━━ Given information

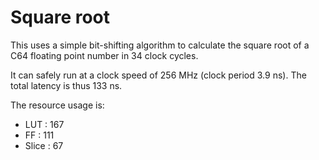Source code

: # Square root

This uses a simple bit-shifting algorithm to calculate the square root of a C64 floating
point number in 34 clock cycles.

It can safely run at a clock speed of 256 MHz (clock period 3.9 ns). The total latency is
thus 133 ns.

The resource usage is:

* LUT   : 167
* FF    : 111
* Slice :  67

━━━━

Work task: Could you return the listing above exactly, minus its pictures?

Answer to this exercise:
Source code

: # Square root

This uses a simple bit-shifting algorithm to calculate the square root of a C64 floating
point number in 34 clock cycles.

It can safely run at a clock speed of 256 MHz (clock period 3.9 ns). The total latency is
thus 133 ns.

The resource usage is:

* LUT   : 167
* FF    : 111
* Slice :  67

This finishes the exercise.